[Start of Attachment]

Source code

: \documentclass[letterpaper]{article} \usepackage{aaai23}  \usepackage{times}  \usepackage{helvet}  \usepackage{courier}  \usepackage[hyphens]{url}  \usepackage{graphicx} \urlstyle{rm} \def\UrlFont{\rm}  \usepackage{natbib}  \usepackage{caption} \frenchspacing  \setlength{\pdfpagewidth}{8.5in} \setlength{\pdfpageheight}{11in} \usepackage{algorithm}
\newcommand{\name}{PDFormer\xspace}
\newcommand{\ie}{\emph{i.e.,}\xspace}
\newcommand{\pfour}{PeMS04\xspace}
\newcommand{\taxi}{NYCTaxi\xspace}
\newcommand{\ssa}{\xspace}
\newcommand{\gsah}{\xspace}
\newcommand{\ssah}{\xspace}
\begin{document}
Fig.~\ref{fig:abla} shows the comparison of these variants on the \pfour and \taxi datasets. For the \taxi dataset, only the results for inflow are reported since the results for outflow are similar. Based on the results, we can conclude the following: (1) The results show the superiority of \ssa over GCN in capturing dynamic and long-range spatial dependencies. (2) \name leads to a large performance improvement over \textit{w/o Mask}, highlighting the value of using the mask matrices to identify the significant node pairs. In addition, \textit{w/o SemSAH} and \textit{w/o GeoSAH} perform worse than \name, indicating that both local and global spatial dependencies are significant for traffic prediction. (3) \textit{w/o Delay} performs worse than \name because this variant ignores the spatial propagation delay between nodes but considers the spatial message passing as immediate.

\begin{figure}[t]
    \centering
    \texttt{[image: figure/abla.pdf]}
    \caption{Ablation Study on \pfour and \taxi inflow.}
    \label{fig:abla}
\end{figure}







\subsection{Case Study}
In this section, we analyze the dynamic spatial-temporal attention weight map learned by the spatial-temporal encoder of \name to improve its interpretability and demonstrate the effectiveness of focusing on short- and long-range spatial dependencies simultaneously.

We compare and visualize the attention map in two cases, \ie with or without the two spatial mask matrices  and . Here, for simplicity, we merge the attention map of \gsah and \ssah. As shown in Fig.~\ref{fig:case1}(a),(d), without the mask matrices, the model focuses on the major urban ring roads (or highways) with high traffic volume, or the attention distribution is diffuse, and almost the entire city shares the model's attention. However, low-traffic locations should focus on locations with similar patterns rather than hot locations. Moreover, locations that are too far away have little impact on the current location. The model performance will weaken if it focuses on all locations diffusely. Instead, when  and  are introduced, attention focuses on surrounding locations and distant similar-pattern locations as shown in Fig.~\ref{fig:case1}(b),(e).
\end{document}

[End of Attachment]

## WHAT NEEDS TO BE DONE
Gather from the data above every line with the string "this".

## ANSWER FOR THE TASK
Fig.~\ref{fig:abla} shows the comparison of these variants on the \pfour and \taxi datasets. For the \taxi dataset, only the results for inflow are reported since the results for outflow are similar. Based on the results, we can conclude the following: (1) The results show the superiority of \ssa over GCN in capturing dynamic and long-range spatial dependencies. (2) \name leads to a large performance improvement over \textit{w/o Mask}, highlighting the value of using the mask matrices to identify the significant node pairs. In addition, \textit{w/o SemSAH} and \textit{w/o GeoSAH} perform worse than \name, indicating that both local and global spatial dependencies are significant for traffic prediction. (3) \textit{w/o Delay} performs worse than \name because this variant ignores the spatial propagation delay between nodes but considers the spatial message passing as immediate.
In this section, we analyze the dynamic spatial-temporal attention weight map learned by the spatial-temporal encoder of \name to improve its interpretability and demonstrate the effectiveness of focusing on short- and long-range spatial dependencies simultaneously.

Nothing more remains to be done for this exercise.